West Bloomfield, Michigan — Ayman Mohamad Ghazali, de 41 años, ciudadano estadounidense naturalizado y nacido en Líbano, fue abatido por agentes de seguridad tras embestir con su vehículo una sinagoga en Michigan y abrir fuego con un rifle, en lo que el FBI catalogó como un acto de violencia contra la comunidad judía. El hecho ocurrió en el Templo Israel de West Bloomfield Township, cerca de Detroit, y desató momentos de tensión cuando el vehículo se incendió dentro del edificio.
Según informaron las autoridades, dentro del templo había unas 140 personas —106 niños y más de 30 miembros del personal—, pero ninguna resultó herida. La directora de desarrollo estratégico, Cassi Cohen, relató que escuchó un fuerte estruendo y se refugió con parte del personal tras escuchar el impacto. Un guardia de seguridad quedó inconsciente tras ser golpeado por el vehículo y 30 agentes fueron atendidos por inhalación de humo.
El Departamento de Seguridad Nacional confirmó que Ghazali llegó a Estados Unidos en 2011 como cónyuge de un ciudadano estadounidense y se nacionalizó en 2016. Un funcionario libanés señaló que el atacante había perdido recientemente a cuatro familiares —dos hermanos y dos sobrinos— en un ataque aéreo israelí ocurrido el 5 de marzo en la ciudad libanesa de Mashgharah. Su cuñada resultó gravemente herida. Las víctimas cenaban al romper el ayuno del Ramadán cuando fueron alcanzadas por el bombardeo.

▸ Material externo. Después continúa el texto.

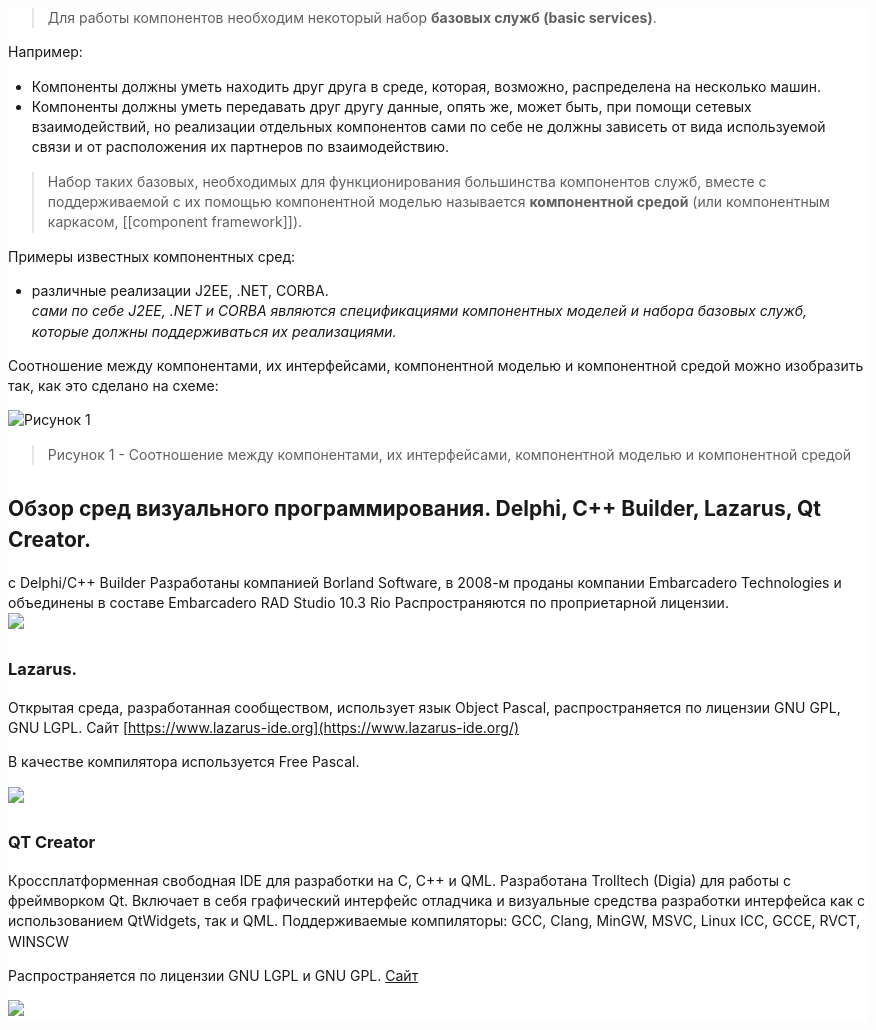 > Для работы компонентов необходим некоторый набор **базовых служб (basic services)**. 

Например: 
- Компоненты должны уметь находить друг друга в среде, которая, возможно, распределена на несколько машин. 
- Компоненты должны уметь передавать друг другу данные, опять же, может быть, при помощи сетевых взаимодействий, но реализации отдельных компонентов сами по себе не должны зависеть от вида используемой связи и от расположения их партнеров по взаимодействию. 

 >Набор таких базовых, необходимых для функционирования большинства компонентов служб, вместе с поддерживаемой с их помощью компонентной моделью называется **компонентной средой** (или компонентным каркасом, [[component framework]]). 
 
 Примеры известных компонентных сред: 
 - различные реализации J2EE, .NET, CORBA.<br/>
	  *cами по себе J2EE, .NET и CORBA являются спецификациями компонентных моделей и набора базовых служб, которые должны поддерживаться их реализациями.*


Соотношение между компонентами, их интерфейсами, компонентной моделью и компонентной средой можно изобразить так, как это сделано на схеме:

![Рисунок 1](file:///C:/Users/miste/AppData/Local/Packages/oice_16_974fa576_32c1d314_d0d/AC/Temp/msohtmlclip1/01/clip_image002.jpg)
> Рисунок 1 - Соотношение между компонентами, их интерфейсами, компонентной моделью и компонентной средой

## Обзор сред визуального программирования. Delphi, С++ Builder, Lazarus, Qt Creator.

c Delphi/С++ Builder
Разработаны компанией Borland Software, в 2008-м проданы компании Embarcadero Technologies и объединены в составе Embarcadero RAD Studio 10.3 Rio
Распространяются по проприетарной лицензии.  
![](file:///C:/Users/miste/AppData/Local/Packages/oice_16_974fa576_32c1d314_d0d/AC/Temp/msohtmlclip1/01/clip_image004.jpg)
### Lazarus.
Открытая среда, разработанная сообществом, использует язык Object Pascal, распространяется по лицензии GNU GPL, GNU LGPL. Сайт [https://www.lazarus-ide.org](https://www.lazarus-ide.org/)

В качестве компилятора используется Free Pascal.

![](file:///C:/Users/miste/AppData/Local/Packages/oice_16_974fa576_32c1d314_d0d/AC/Temp/msohtmlclip1/01/clip_image006.jpg)
### QT Creator

Кроссплатформенная свободная IDE для разработки на С, С++ и QML. Разработана Trolltech (Digia) для работы с фреймворком Qt. Включает в себя графический интерфейс отладчика и визуальные средства разработки интерфейса как с использованием QtWidgets, так и QML. Поддерживаемые компиляторы: GCC, Clang, MinGW, MSVC, Linux ICC, GCCE, RVCT, WINSCW

Распространяется по лицензии GNU LGPL и GNU GPL.
 [Сайт](https://www.qt.io/)

![](file:///C:/Users/miste/AppData/Local/Packages/oice_16_974fa576_32c1d314_d0d/AC/Temp/msohtmlclip1/01/clip_image008.jpg)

El ataque contra la sinagoga se produce en un contexto de creciente tensión en Oriente Medio, donde Israel intensificó sus operaciones militares en Líbano contra el grupo Hezbollah, respaldado por Irán. La gobernadora de Michigan, Gretchen Whitmer, condenó el acto y pidió reducir la retórica de odio, mientras que la senadora Elissa Slotkin elogió la rápida respuesta de la seguridad privada. “Si no hubieran hecho su trabajo casi a la perfección, estaríamos hablando de una inmensa tragedia”, dijo Slotkin. Whitmer añadió: “Esto va dirigido a bebés que son judíos. Eso es antisemitismo en su máxima expresión”.
Después del ataque, padres corrieron a buscar a sus hijos, y muchos se reunieron en un centro comunitario cercano. Allison Jacobs, madre de una niña de 18 meses, dijo que recibió un mensaje de tranquilidad de una maestra antes de enterarse de lo ocurrido. “No hay palabras. Estaba en shock total”, contó.
El FBI advirtió además sobre posibles riesgos de ataques relacionados con la tensión internacional, y el presidente Donald Trump calificó el incidente como “una cosa terrible”. Este es el segundo ataque violento en lugares de culto en Michigan en menos de un año.
El condado de Oakland, donde se localiza el Templo Israel, es el segundo más poblado del estado y concentra gran parte de la comunidad judía del área de Detroit. El Templo cuenta con cerca de 12,000 miembros, según su propio portal.